WRIGHT-PATTERSON AIR FORCE BASE, Ohio — Ohio's Wright-Patterson Air Force Base went into lockdown for several hours while security officials investigated reports of a shooter on the campus but eventually gave the all-clear early Friday morning.
Two individuals reported hearing one gunshot at the base just east of Dayton just after 9 p.m. Thursday, said Col. Patrick Miller, the Installation Commander at Wright-Patterson AFB. The report initiated a series of events leading to the lockdown.
Over the next four hours, officials from the 88th Airbase Wing said responders conducted two sweeps of the National Air and Space Intelligence Center, a three-story, 850,000-square-foot headquarters for the center described as the Department of Defense's primary source for foreign air and space threat analysis.
The lockdown was lifted with the announcement of an all-clear around 1:40 a.m.

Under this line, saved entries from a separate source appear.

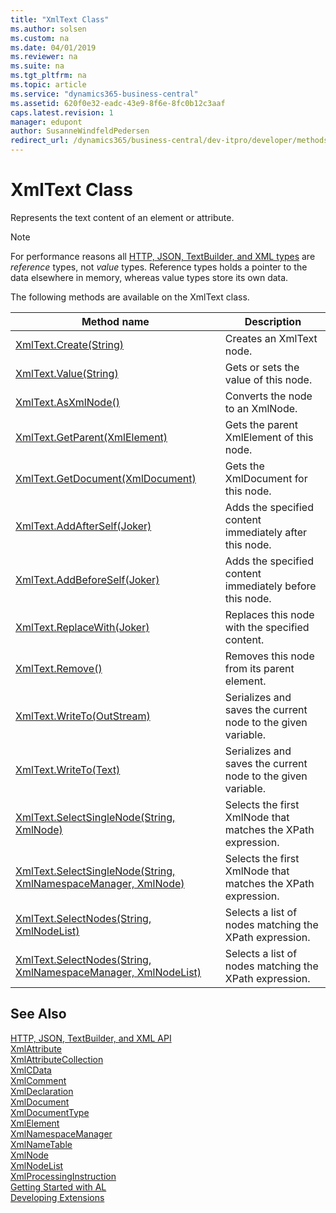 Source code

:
 ```yaml
---
title: "XmlText Class"
ms.author: solsen
ms.custom: na
ms.date: 04/01/2019
ms.reviewer: na
ms.suite: na
ms.tgt_pltfrm: na
ms.topic: article
ms.service: "dynamics365-business-central"
ms.assetid: 620f0e32-eadc-43e9-8f6e-8fc0b12c3aaf
caps.latest.revision: 1
manager: edupont
author: SusanneWindfeldPedersen
redirect_url: /dynamics365/business-central/dev-itpro/developer/methods-auto/library
---
```

<!--This topic is deprected, see redirection URL-->

 

# XmlText Class
Represents the text content of an element or attribute.

> [!NOTE]
> For performance reasons all [HTTP, JSON, TextBuilder, and XML types](../devenv-restapi-overview.md) are *reference* types, not *value* types. Reference types holds a pointer to the data elsewhere in memory, whereas value types store its own data.

The following methods are available on the XmlText class.  
  
|Method name|Description|  
|-----------|-----------|  
|[XmlText.Create(String)](xmltext-create-method.md)|Creates an XmlText node.|  
|[XmlText.Value(String)](xmltext-value-property.md)|Gets or sets the value of this node.|  
|[XmlText.AsXmlNode()](xmltext-asxmlnode-method.md)|Converts the node to an XmlNode.|  
|[XmlText.GetParent(XmlElement)](xmltext-getparent-method.md)|Gets the parent XmlElement of this node.|  
|[XmlText.GetDocument(XmlDocument)](xmltext-getdocument-method.md)|Gets the XmlDocument for this node.|  
|[XmlText.AddAfterSelf(Joker)](xmltext-addafterself-method.md)|Adds the specified content immediately after this node.|  
|[XmlText.AddBeforeSelf(Joker)](xmltext-addbeforeself-method.md)|Adds the specified content immediately before this node.|  
|[XmlText.ReplaceWith(Joker)](xmltext-replacewith-method.md)|Replaces this node with the specified content.|  
|[XmlText.Remove()](xmltext-remove-method.md)|Removes this node from its parent element.|  
|[XmlText.WriteTo(OutStream)](xmltext-writeto-outstream-method.md)|Serializes and saves the current node to the given variable.|  
|[XmlText.WriteTo(Text)](xmltext-writeto-text-method.md)|Serializes and saves the current node to the given variable.|  
|[XmlText.SelectSingleNode(String, XmlNode)](xmltext-selectsinglenode-xpath-node-method.md)|Selects the first XmlNode that matches the XPath expression.|  
|[XmlText.SelectSingleNode(String, XmlNamespaceManager, XmlNode)](xmltext-selectsinglenode-xpath-namespacemanager-node-method.md)|Selects the first XmlNode that matches the XPath expression.|  
|[XmlText.SelectNodes(String, XmlNodeList)](xmltext-selectnodes-xpath-nodelist-method.md)|Selects a list of nodes matching the XPath expression.|  
|[XmlText.SelectNodes(String, XmlNamespaceManager, XmlNodeList)](xmltext-selectnodes-xpath-namespacemanager-nodelist-method.md)|Selects a list of nodes matching the XPath expression.|  

## See Also
[HTTP, JSON, TextBuilder, and XML API](../devenv-restapi-overview.md)  
[XmlAttribute](xmlattribute-class.md)  
[XmlAttributeCollection](xmlattributecollection-class.md)  
[XmlCData](xmlcdata-class.md)  
[XmlComment](xmlcomment-class.md)  
[XmlDeclaration](xmldeclaration-class.md)  
[XmlDocument](xmldocument-class.md)  
[XmlDocumentType](xmldocument-class.md)  
[XmlElement](xmlelement-class.md)  
[XmlNamespaceManager](xmlnamespacemanager-class.md)  
[XmlNameTable](xmlnametable-class.md)  
[XmlNode](xmlnode-class.md)  
[XmlNodeList](xmlnodelist-class.md)  
[XmlProcessingInstruction](xmlprocessinginstruction-class.md)  
[Getting Started with AL](../devenv-get-started.md)  
[Developing Extensions](../devenv-dev-overview.md)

No threat was identified and no injuries were reported, Miller said. It was unclear whether the sound the two individuals heard was a gunshot. Miller declined to speculate on what caused the sound.
The sweeps of the NASIC involved multiple people so that responders could search the entire building.
"It's not a single master key that gets you into the door of the National Air and Space Intelligence Center," Miller said. "And so it took multiple folks to come in and unlock some doors for our security forces to get through and sweep that area."
About 100 people were working inside the center at the time, he said. Everyone got out safely.
Additional investigation was planned to determine the cause of the sound. Miller said people at the facility have trained for lockdown situations, saying two active shooting exercises have been conducted there in the past year.